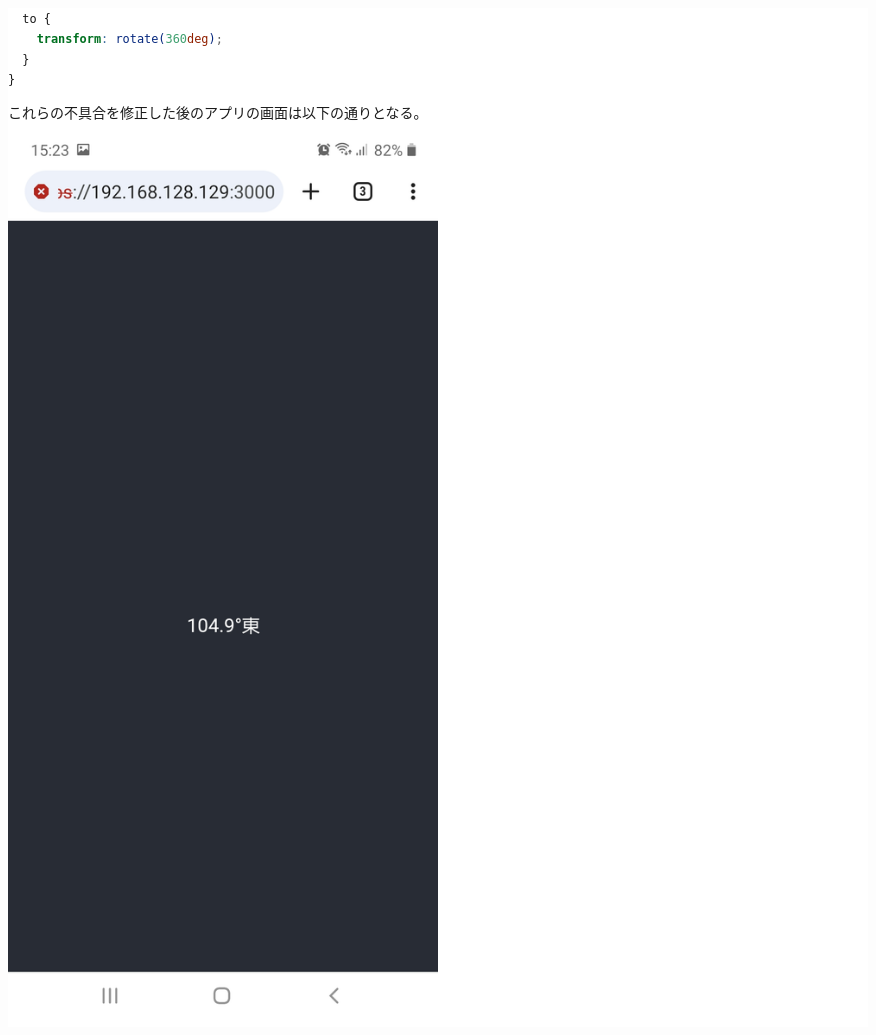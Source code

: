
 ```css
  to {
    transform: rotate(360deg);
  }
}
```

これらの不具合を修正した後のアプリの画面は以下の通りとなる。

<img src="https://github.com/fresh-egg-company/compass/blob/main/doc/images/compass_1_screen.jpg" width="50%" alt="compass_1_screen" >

:::

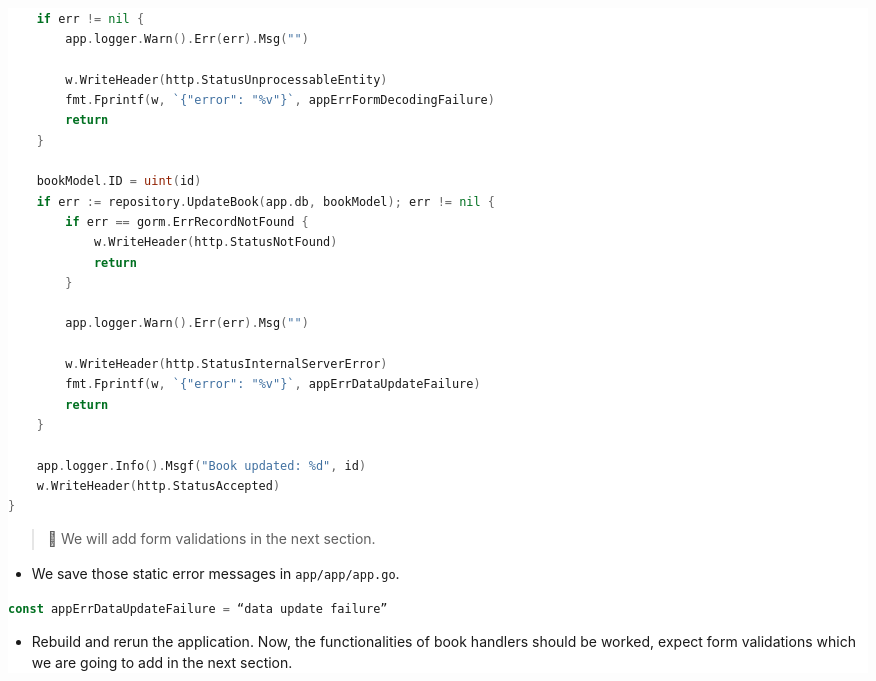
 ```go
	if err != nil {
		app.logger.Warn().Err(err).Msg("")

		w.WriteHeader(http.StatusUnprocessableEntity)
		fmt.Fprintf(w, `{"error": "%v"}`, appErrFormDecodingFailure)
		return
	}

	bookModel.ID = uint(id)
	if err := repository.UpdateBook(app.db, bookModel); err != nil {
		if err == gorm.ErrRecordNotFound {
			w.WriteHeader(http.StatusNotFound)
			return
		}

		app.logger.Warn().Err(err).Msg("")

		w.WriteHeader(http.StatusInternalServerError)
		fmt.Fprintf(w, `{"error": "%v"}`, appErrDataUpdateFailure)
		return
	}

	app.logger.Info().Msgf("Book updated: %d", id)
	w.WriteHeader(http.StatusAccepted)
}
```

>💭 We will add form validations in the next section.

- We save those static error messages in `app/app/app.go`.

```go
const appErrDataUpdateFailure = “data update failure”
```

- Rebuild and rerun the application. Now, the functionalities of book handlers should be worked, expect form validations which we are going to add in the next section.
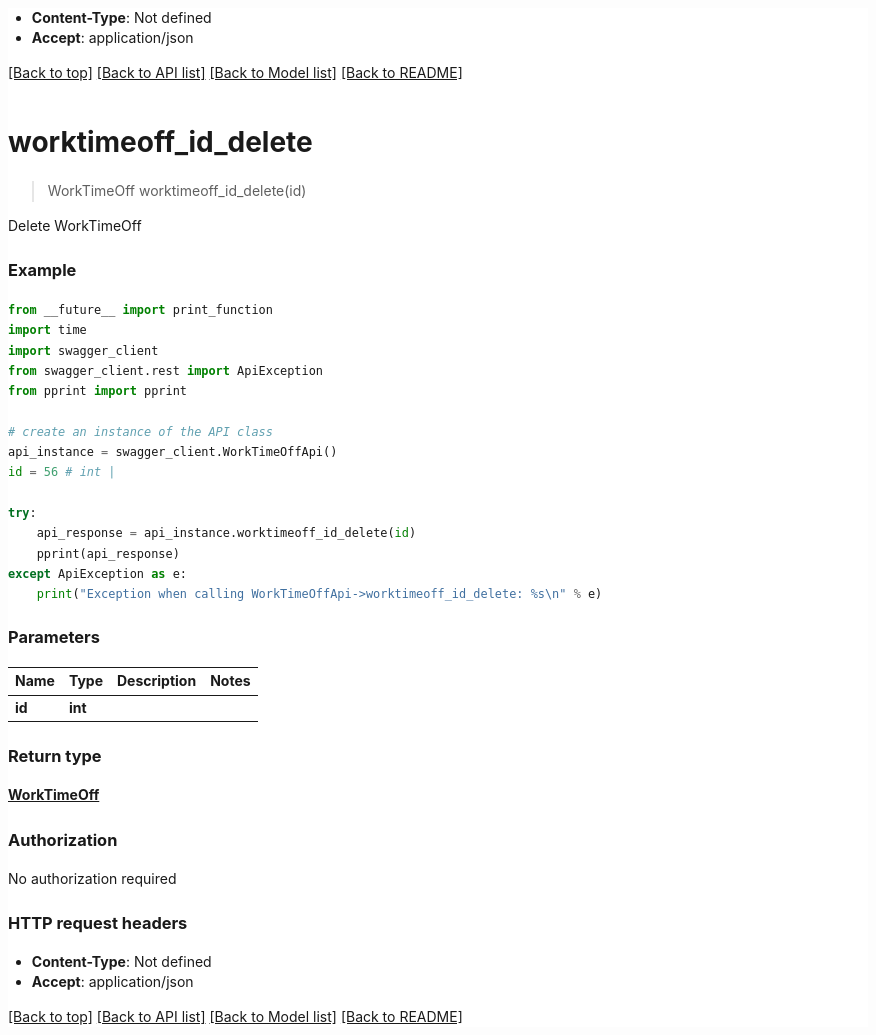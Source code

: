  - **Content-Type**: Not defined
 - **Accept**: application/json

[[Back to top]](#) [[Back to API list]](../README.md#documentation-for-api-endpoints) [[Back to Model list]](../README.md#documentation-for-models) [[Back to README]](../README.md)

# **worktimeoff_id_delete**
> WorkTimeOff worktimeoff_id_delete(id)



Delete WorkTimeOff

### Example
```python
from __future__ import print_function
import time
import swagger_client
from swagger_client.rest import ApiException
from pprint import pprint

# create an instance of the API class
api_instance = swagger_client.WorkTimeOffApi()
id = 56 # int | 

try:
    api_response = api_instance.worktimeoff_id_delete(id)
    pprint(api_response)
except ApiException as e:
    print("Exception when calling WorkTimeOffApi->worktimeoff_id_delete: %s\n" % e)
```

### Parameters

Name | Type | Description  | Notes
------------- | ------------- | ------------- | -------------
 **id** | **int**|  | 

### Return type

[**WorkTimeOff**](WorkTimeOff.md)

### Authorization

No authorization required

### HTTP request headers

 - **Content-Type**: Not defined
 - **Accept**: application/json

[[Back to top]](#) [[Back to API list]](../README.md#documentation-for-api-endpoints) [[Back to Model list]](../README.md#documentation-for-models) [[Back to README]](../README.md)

:::

◆ Task item
Please show all lines from the entries that contain the word "pprint".

◆ Task response
from pprint import pprint
    pprint(api_response)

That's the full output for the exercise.